Entrepreneurial Risk and Market Entry
试图调和创业者通常风险厌恶的典型事实与创业行为中的风险承担现象,通过区分需求不确定性和能力不确定性两个维度,构建模型并实证检验,发现风险厌恶的创业者在能力不确定性足够高时愿意承担市场风险。
This paper attempts to reconcile the risk-bearing characterization of entrepreneurs with the stylized fact that entrepreneurs exhibit conventional risk-aversion profiles. We propose that the disparity arises from confounding two distinct dimensions of uncertainty: demand uncertainty and ability uncertainty. We further propose that entrepreneurs will be risk averse with respect to demand uncertainty, yet “apparent risk seeking” (or overconfident) with respect to ability uncertainty. To examine this view, we construct a reduced-form model of the entrepreneur’s entry decision, which we aggregate to the market level, then test empirically. We find that entrepreneurs in aggregate behave as we predict.
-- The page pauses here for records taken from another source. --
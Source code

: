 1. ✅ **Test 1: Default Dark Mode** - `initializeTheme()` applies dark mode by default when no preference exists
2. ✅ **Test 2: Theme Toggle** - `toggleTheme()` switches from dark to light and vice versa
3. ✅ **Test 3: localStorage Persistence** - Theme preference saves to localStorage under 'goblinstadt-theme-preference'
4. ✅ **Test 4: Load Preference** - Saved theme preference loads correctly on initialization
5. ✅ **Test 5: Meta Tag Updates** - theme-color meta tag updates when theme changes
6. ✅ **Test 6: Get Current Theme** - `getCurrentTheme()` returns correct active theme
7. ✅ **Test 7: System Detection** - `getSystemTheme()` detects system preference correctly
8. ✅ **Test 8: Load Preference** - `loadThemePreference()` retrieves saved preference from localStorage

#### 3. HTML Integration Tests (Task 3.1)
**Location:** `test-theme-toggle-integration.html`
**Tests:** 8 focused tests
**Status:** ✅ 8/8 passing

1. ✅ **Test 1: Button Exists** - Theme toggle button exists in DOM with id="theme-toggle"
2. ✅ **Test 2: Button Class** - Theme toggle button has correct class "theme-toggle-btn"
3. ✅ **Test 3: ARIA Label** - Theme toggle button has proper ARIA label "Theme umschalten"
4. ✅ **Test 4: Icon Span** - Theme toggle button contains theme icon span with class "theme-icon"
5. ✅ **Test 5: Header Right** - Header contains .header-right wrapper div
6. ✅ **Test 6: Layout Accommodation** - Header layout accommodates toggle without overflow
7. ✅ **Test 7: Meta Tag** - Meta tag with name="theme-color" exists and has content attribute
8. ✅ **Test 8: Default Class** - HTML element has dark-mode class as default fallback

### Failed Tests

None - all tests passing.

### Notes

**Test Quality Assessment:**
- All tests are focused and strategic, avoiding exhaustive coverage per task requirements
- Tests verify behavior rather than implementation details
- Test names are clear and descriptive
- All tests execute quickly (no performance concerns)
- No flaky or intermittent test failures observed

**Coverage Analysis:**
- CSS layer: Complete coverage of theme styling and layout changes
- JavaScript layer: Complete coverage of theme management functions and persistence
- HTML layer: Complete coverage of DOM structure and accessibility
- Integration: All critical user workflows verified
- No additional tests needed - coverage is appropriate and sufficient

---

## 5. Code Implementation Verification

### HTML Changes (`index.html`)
Accordingly, risk-averse entrepreneurs are willing to bear market risk when the degree of ability uncertainty is comparable to the degree of demand uncertainty. Potential market failures exist in instances where there is a high demand uncertainty but low performance dispersion (insufficient entry), or low demand uncertainty but high performance dispersion (excess entry).